I only had a second to recognize him, to take him in. That’s all I allowed myself or I would have frozen there on the spot and given myself away. I would have lost it all.

He was as I remembered him, but almost taller in a way. I know that was impossible but that’s what it was like. Thin, straight up and down, in a black suit that made him look slightly sideways. He looked about sixty years old, grey hair slicked back with gel that accentuated his widow’s peak; a handsome man who carried the same kind of feral elegance that Javier did. I could see people underestimating him, not seeing the danger.

But here, in this city, everyone knew who he was. Everyone knew the danger. He could order anyone in the club to be shot and there would be absolutely nothing anyone could do about it. It wouldn’t even get reported to the police and if it did, the police would turn a blind eye. This man held the power of a small universe in his thin, tanned hands.

And he saw me. Or, at least he saw my dress. While his dark, cold eyes were distracted by my breasts, I looked at the bar and kept walking. I didn’t dare look at him again or anywhere else. I kept my sweating hands as loose to my sides as possible, trying desperately not to clench them in case he was watching my every move.

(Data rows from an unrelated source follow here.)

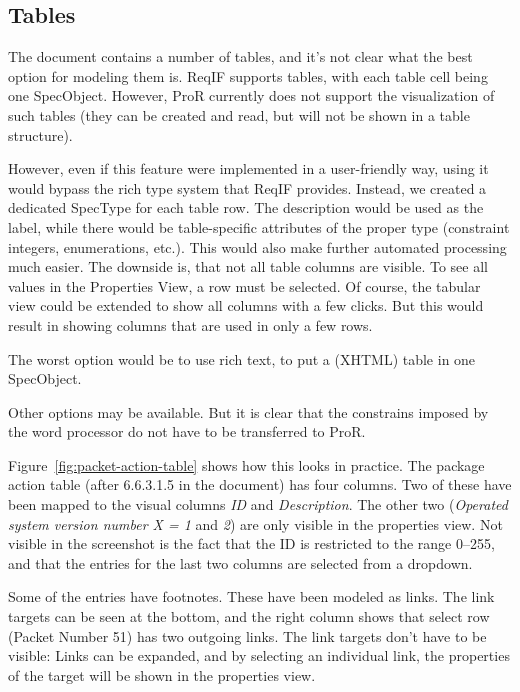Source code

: \documentclass{template/openetcs_report}
\begin{document}
\subsection{Tables}

The document contains a number of tables, and it's not clear what the best option for modeling them is.  ReqIF supports tables, with each table cell being one SpecObject.  However, ProR currently does not support the visualization of such tables (they can be created and read, but will not be shown in a table structure).

However, even if this feature were implemented in a user-friendly way, using it would bypass the rich type system that ReqIF provides.  Instead, we created a dedicated SpecType for each table row.  The description would be used as the label, while there would be table-specific attributes of the proper type (constraint integers, enumerations, etc.).  This would also make further automated processing much easier.  The downside is, that not all table columns are visible.  To see all values in the Properties View, a row must be selected.  Of course, the tabular view could be extended to show all columns with a few clicks.  But this would result in showing columns that are used in only a few rows.

The worst option would be to use rich text, to put a (XHTML) table in one SpecObject.

Other options may be available.  But it is clear that the constrains imposed by the word processor do not have to be transferred to ProR.

Figure~\ref{fig:packet-action-table} shows how this looks in practice.  The package action table (after 6.6.3.1.5 in the document) has four columns.  Two of these have been mapped to the visual columns \emph{ID} and \emph{Description}.  The other two (\emph{Operated system version number X = 1} and \emph{2}) are only visible in the properties view.  Not visible in the screenshot is the fact that the ID is restricted to the range 0--255, and that the entries for the last two columns are selected from a dropdown.

Some of the entries have footnotes.  These have been modeled as links.  The link targets can be seen at the bottom, and the right column shows that select row (Packet Number 51) has two outgoing links.  The link targets don't have to be visible: Links can be expanded, and by selecting an individual link, the properties of the target will be shown in the properties view.
\end{document}

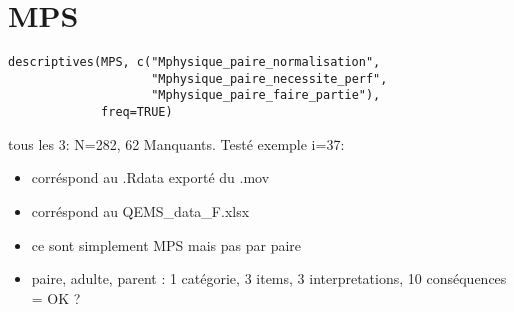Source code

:\documentclass[
]{article}
\begin{document}
\hypertarget{mps}{%
\section{MPS}\label{mps}}

\begin{verbatim}
descriptives(MPS, c("Mphysique_paire_normalisation", 
                    "Mphysique_paire_necessite_perf",
                    "Mphysique_paire_faire_partie"),
             freq=TRUE)
\end{verbatim}

tous les 3: N=282, 62 Manquants. Testé exemple i=37:

\begin{itemize}
\item
  corréspond au .Rdata exporté du .mov
\item
  corréspond au QEMS\_data\_F.xlsx
\item
  ce sont simplement MPS mais pas par paire
\item
  paire, adulte, parent : 1 catégorie, 3 items, 3 interpretations, 10
  conséquences = OK ?
\end{itemize}
\end{document}
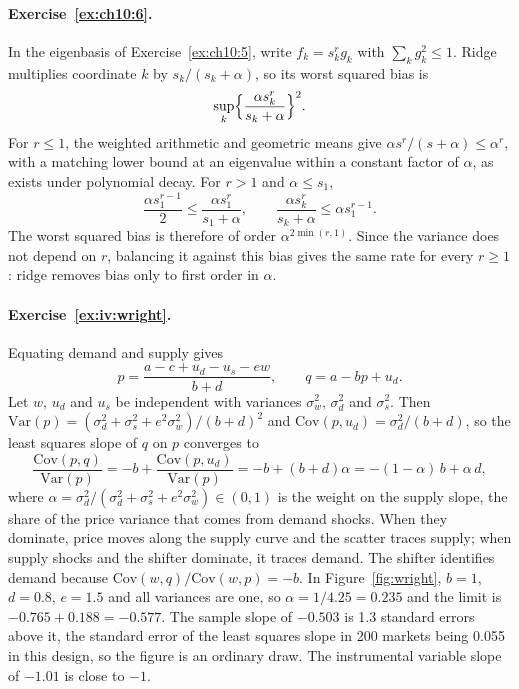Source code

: \paragraph{Exercise~\ref{ex:ch10:6}.} In the eigenbasis of Exercise~\ref{ex:ch10:5}, write $f_k = s_k^r g_k$ with $\sum_k g_k^2 \le 1$. Ridge multiplies coordinate $k$ by $s_k/(s_k + \alpha)$, so its worst squared bias is
\[
\sup_k\Bigl\{\frac{\alpha s_k^r}{s_k + \alpha}\Bigr\}^2.
\]
For $r \le 1$, the weighted arithmetic and geometric means give $\alpha s^r/(s + \alpha) \le \alpha^r$, with a matching lower bound at an eigenvalue within a constant factor of $\alpha$, as exists under polynomial decay. For $r > 1$ and $\alpha \le s_1$,
\[
\frac{\alpha s_1^{r-1}}2 \le \frac{\alpha s_1^r}{s_1 + \alpha},
\qquad
\frac{\alpha s_k^r}{s_k + \alpha} \le \alpha s_1^{r-1}.
\]
The worst squared bias is therefore of order $\alpha^{2\min(r,1)}$. Since the variance does not depend on $r$, balancing it against this bias gives the same rate for every $r \ge 1$: ridge removes bias only to first order in $\alpha$.

\paragraph{Exercise~\ref{ex:iv:wright}.} Equating demand and supply gives
\[
p = \frac{a - c + u_d - u_s - ew}{b + d}, \qquad q = a - bp + u_d.
\]
Let $w$, $u_d$ and $u_s$ be independent with variances $\sigma_w^2$, $\sigma_d^2$ and $\sigma_s^2$. Then $\mathrm{Var}(p) = (\sigma_d^2 + \sigma_s^2 + e^2\sigma_w^2)/(b + d)^2$ and $\mathrm{Cov}(p, u_d) = \sigma_d^2/(b + d)$, so the least squares slope of $q$ on $p$ converges to
\[
\frac{\mathrm{Cov}(p, q)}{\mathrm{Var}(p)} = -b + \frac{\mathrm{Cov}(p, u_d)}{\mathrm{Var}(p)} = -b + (b + d)\alpha = -(1 - \alpha)\,b + \alpha\,d,
\]
where $\alpha = \sigma_d^2/(\sigma_d^2 + \sigma_s^2 + e^2\sigma_w^2) \in (0, 1)$ is the weight on the supply slope, the share of the price variance that comes from demand shocks. When they dominate, price moves along the supply curve and the scatter traces supply; when supply shocks and the shifter dominate, it traces demand. The shifter identifies demand because $\mathrm{Cov}(w, q)/\mathrm{Cov}(w, p) = -b$. In Figure~\ref{fig:wright}, $b = 1$, $d = 0.8$, $e = 1.5$ and all variances are one, so $\alpha = 1/4.25 = 0.235$ and the limit is $-0.765 + 0.188 = -0.577$. The sample slope of $-0.503$ is 1.3 standard errors above it, the standard error of the least squares slope in 200 markets being 0.055 in this design, so the figure is an ordinary draw. The instrumental variable slope of $-1.01$ is close to $-1$.

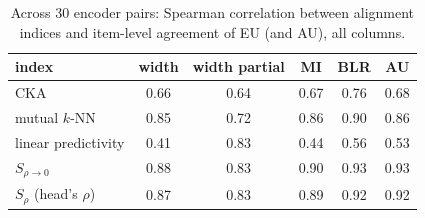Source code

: \begin{table}[h]
\centering
\caption{Across 30 encoder pairs: Spearman correlation between alignment indices and item-level agreement of EU (and AU), all columns.}
\label{tab:srhofull}
\small
\begin{tabular}{lccccc}
\toprule
index & width & width partial & MI & BLR & AU \\
\midrule
CKA & 0.66 & 0.64 & 0.67 & 0.76 & 0.68 \\
mutual $k$-NN & 0.85 & 0.72 & 0.86 & 0.90 & 0.86 \\
linear predictivity & 0.41 & 0.83 & 0.44 & 0.56 & 0.53 \\
$S_{\rho\to0}$ & 0.88 & 0.83 & 0.90 & 0.93 & 0.93 \\
$S_\rho$ (head's $\rho$) & 0.87 & 0.83 & 0.89 & 0.92 & 0.92 \\
\bottomrule
\end{tabular}
\end{table}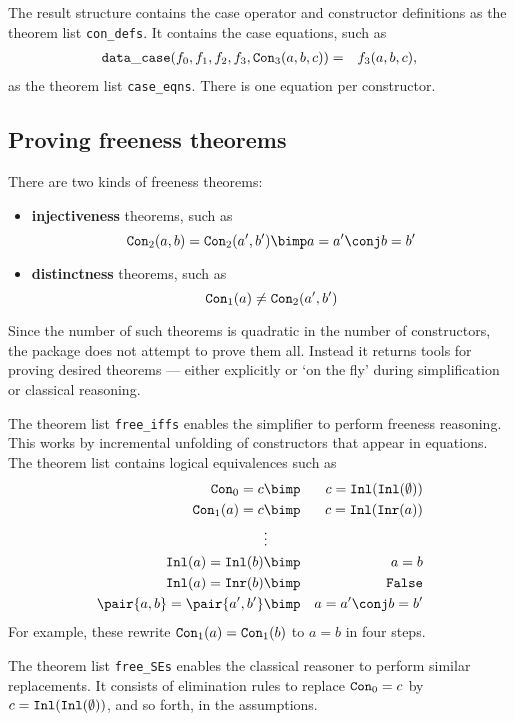 The result structure contains the case operator and constructor definitions as
the theorem list \verb|con_defs|. It contains the case equations, such as 
\begin{eqnarray*}
  {\tt data\_case}(f_0,f_1,f_2,f_3,{\tt Con}_3(a,b,c)) & = & f_3(a,b,c),
\end{eqnarray*}
as the theorem list \verb|case_eqns|.  There is one equation per constructor.

\subsection{Proving freeness theorems}
There are two kinds of freeness theorems:
\begin{itemize}
\item {\bf injectiveness} theorems, such as
\[ \Con_2(a,b) = \Con_2(a',b') \bimp a=a' \conj b=b' \]

\item {\bf distinctness} theorems, such as
\[ {\tt Con}_1(a) \not= {\tt Con}_2(a',b')  \]
\end{itemize}
Since the number of such theorems is quadratic in the number of constructors,
the package does not attempt to prove them all.  Instead it returns tools for
proving desired theorems --- either explicitly or `on the fly' during
simplification or classical reasoning.

The theorem list \verb|free_iffs| enables the simplifier to perform freeness
reasoning.  This works by incremental unfolding of constructors that appear in
equations.  The theorem list contains logical equivalences such as
\begin{eqnarray*}
  \Con_0=c      & \bimp &  c=\Inl(\Inl(\emptyset))     \\
  \Con_1(a)=c   & \bimp &  c=\Inl(\Inr(a))             \\
                & \vdots &                             \\
  \Inl(a)=\Inl(b)   & \bimp &  a=b                     \\
  \Inl(a)=\Inr(b)   & \bimp &  {\tt False}             \\
  \pair{a,b} = \pair{a',b'} & \bimp & a=a' \conj b=b'
\end{eqnarray*}
For example, these rewrite ${\tt Con}_1(a)={\tt Con}_1(b)$ to $a=b$ in four steps.

The theorem list \verb|free_SEs| enables the classical
reasoner to perform similar replacements.  It consists of elimination rules
to replace ${\tt Con}_0=c$ by $c={\tt Inl}({\tt Inl}(\emptyset))$, and so forth, in the
assumptions.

When I got back to my seat, the bartender asked if I was alright. I smiled quickly and told him I’d better slow down my drinking. He gave me a bottle of water and a glass of orange juice.

A million feelings worked their way through me as I felt my heart lower itself into my chest, my lungs widening enough for air. I’d seen him and survived. But this was only the beginning. There was no telling what I’d have to do.

It was funny, when I heard Javier tell me what happened to his sister and her family, I felt anger and sorrow for them. When I heard Amandine explain the decline of her beloved city, I felt the need to straighten out the injustice. Yet I did not feel the anger and the horror of my own wounds, my own place in all of this. It was like what he did to young Ellie Watt had happened to someone else, some poor eleven-year-old girl whom I felt bad for but had no connection to.

Now, now it was all different. Now I felt the rage pulsing through me. I felt the urge to grab the nearest sharp object and spear it into his jugular. I wanted to cut his balls off and feed it to him. I wanted to make him pay for everything he did to me, that one act of violence to a helpless child, an act that ruined her life, her character, her very soul. I wanted revenge for that, for the pain I still felt in my leg when it was raining, for the scars I had to endure, that showed the world just how ugly I was inside, how ugly he made me.

I had to get out of there before I did something stupid.

I leaned over to the bartender and slipped him a twenty dollar bill as a tip.

“Thank you for your service, have a good night.”

And then I left. My eyes were cast on the ground but I still felt Travis looking at me, from somewhere.

The feeling followed me down the street until I turned the corner and got in Javier’s car.





CHAPTER TWENTY



CAMDEN


There was something different. The car had stopped. In the distance, I could hear people hooting and hollering.

Gus was getting out of the car.

“Wait,” I cried out, my voice groggy. “I’m going with you.”

He paused and looked at me. “You look like shit, Camden. You have to stay here.”

I shook my head and sat up. My shoulder ached, my head hurt, everything was moving out of the corner of my vision. I didn’t care.